* _Recorded data_
_ _ _ _ _

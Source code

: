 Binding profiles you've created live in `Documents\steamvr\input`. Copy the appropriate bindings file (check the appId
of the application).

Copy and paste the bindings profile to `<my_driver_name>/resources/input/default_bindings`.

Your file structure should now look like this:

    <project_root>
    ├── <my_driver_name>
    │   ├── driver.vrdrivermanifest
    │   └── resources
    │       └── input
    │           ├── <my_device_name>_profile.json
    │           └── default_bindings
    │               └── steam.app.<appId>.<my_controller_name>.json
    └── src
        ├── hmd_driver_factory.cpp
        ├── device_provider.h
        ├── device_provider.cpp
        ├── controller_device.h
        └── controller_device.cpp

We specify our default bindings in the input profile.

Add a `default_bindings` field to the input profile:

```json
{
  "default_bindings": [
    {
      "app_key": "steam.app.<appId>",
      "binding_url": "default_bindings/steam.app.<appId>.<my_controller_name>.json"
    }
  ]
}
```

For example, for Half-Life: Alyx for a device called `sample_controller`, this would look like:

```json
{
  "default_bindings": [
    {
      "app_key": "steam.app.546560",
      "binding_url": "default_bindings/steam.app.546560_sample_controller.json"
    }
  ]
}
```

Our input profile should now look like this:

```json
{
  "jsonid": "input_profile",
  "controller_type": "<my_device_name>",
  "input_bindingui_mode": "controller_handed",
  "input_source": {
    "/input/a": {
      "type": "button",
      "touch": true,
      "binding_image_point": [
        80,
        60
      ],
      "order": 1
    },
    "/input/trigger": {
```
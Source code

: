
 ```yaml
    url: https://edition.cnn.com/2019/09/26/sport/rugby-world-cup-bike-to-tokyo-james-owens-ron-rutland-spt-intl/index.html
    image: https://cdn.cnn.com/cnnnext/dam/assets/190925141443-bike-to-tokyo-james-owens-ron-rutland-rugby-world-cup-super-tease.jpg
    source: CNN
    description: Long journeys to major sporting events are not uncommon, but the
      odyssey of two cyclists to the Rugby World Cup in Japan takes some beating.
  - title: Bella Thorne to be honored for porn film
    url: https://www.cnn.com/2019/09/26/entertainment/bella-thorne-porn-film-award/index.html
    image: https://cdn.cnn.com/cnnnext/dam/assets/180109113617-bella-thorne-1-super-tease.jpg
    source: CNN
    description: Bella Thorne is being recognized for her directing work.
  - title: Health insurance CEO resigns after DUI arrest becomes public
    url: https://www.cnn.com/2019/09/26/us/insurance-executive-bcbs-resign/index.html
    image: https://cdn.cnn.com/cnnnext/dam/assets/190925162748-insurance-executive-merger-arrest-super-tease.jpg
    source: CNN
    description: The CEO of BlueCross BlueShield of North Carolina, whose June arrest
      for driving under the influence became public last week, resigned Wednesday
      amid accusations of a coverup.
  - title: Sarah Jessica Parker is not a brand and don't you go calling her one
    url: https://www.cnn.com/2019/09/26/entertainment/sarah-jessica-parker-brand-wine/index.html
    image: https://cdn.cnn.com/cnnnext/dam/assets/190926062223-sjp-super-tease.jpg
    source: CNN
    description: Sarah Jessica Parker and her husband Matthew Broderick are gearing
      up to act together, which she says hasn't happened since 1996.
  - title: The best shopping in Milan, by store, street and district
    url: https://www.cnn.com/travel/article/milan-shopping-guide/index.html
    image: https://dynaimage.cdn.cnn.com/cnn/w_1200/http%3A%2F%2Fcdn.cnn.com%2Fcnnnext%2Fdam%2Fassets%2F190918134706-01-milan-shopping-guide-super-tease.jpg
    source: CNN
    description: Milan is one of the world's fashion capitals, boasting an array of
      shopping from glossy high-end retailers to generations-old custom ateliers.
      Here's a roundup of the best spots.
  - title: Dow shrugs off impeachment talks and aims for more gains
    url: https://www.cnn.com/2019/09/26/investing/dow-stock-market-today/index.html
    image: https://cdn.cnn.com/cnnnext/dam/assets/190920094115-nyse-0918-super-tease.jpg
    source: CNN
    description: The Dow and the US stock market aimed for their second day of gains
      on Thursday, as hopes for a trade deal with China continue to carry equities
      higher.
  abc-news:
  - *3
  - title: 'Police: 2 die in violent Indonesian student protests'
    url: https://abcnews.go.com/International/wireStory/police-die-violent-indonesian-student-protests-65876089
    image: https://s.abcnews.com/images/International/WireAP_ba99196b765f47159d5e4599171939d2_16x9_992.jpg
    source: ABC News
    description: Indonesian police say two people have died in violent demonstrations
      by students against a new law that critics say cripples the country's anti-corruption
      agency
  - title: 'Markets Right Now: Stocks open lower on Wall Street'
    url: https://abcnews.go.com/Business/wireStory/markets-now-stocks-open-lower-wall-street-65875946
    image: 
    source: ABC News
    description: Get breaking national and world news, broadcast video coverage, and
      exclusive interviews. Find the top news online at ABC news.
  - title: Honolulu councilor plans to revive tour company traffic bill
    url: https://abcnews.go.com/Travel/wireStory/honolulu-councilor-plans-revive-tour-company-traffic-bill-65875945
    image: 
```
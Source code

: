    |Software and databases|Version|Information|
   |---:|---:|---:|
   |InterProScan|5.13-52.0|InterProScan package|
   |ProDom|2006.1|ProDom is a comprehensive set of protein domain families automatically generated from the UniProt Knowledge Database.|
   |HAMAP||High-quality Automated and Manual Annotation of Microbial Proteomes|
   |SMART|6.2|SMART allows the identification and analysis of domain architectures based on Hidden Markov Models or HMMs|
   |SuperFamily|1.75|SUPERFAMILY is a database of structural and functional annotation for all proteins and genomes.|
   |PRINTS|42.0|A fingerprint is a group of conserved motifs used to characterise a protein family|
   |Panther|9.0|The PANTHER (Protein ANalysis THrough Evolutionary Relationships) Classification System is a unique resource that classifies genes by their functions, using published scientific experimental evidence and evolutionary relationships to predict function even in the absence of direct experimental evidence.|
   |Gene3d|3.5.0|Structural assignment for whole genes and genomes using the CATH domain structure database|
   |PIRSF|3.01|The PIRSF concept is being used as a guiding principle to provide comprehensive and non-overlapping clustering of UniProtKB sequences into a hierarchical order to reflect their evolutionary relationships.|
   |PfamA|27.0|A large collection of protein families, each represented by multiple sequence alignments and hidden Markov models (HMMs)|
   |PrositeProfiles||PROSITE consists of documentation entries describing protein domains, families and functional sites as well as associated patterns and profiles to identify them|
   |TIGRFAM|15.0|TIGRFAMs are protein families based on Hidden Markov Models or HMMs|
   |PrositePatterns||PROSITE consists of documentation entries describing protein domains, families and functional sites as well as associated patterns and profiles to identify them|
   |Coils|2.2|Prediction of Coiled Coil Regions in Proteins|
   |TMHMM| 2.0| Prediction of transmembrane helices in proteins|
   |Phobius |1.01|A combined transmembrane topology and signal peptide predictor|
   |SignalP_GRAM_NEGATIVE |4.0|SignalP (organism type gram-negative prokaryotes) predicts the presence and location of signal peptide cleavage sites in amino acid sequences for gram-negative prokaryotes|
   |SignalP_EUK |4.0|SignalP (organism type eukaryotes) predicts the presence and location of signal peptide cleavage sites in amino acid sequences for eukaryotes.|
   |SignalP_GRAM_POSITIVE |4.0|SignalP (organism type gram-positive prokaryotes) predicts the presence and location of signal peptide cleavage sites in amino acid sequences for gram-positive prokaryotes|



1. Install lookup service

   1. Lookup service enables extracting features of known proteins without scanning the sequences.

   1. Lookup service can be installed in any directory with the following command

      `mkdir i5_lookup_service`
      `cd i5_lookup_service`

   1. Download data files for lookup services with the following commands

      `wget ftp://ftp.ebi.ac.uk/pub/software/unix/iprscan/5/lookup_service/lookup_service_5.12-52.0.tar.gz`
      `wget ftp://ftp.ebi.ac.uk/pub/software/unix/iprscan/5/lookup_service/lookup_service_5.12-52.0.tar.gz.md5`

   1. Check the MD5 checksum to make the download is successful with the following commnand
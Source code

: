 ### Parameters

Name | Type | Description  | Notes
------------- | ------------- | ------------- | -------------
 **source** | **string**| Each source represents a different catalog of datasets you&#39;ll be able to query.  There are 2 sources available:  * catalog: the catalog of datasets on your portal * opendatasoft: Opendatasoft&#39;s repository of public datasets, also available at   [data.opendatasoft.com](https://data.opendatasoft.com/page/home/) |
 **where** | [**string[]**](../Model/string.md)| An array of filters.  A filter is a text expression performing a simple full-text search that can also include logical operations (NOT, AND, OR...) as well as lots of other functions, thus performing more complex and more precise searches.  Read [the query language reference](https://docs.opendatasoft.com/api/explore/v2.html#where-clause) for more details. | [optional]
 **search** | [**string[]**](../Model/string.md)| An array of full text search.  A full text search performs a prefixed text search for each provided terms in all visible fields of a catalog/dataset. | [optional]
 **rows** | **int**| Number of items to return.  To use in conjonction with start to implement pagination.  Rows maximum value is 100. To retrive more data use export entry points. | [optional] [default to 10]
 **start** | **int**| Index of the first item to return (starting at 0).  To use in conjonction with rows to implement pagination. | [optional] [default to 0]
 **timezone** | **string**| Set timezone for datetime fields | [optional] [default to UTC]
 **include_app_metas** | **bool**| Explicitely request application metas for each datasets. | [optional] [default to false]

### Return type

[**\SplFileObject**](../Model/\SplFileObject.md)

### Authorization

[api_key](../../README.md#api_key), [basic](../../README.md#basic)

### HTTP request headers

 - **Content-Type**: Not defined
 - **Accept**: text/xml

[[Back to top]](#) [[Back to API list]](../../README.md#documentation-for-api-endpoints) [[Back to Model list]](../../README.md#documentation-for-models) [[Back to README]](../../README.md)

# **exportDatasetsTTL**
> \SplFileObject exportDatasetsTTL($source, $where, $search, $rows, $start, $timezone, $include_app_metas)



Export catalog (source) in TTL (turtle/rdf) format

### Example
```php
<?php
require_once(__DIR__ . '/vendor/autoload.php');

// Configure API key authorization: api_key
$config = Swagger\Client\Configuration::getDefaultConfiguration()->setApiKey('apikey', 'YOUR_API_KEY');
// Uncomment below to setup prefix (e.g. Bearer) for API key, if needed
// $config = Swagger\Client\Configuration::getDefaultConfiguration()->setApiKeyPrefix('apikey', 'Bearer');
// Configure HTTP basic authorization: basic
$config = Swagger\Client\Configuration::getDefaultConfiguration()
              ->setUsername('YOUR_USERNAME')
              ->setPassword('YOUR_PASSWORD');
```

_ _ _ _ _

* _Assignment_
Print only the lines from the one with "### HTTP request headers" to the end of the records, both included.

* _Output of the exercise_
### HTTP request headers

 - **Content-Type**: Not defined
 - **Accept**: text/xml

[[Back to top]](#) [[Back to API list]](../../README.md#documentation-for-api-endpoints) [[Back to Model list]](../../README.md#documentation-for-models) [[Back to README]](../../README.md)

# **exportDatasetsTTL**
> \SplFileObject exportDatasetsTTL($source, $where, $search, $rows, $start, $timezone, $include_app_metas)



Export catalog (source) in TTL (turtle/rdf) format

### Example
```php
<?php
require_once(__DIR__ . '/vendor/autoload.php');

// Configure API key authorization: api_key
$config = Swagger\Client\Configuration::getDefaultConfiguration()->setApiKey('apikey', 'YOUR_API_KEY');
// Uncomment below to setup prefix (e.g. Bearer) for API key, if needed
// $config = Swagger\Client\Configuration::getDefaultConfiguration()->setApiKeyPrefix('apikey', 'Bearer');
// Configure HTTP basic authorization: basic
$config = Swagger\Client\Configuration::getDefaultConfiguration()
              ->setUsername('YOUR_USERNAME')
              ->setPassword('YOUR_PASSWORD');
```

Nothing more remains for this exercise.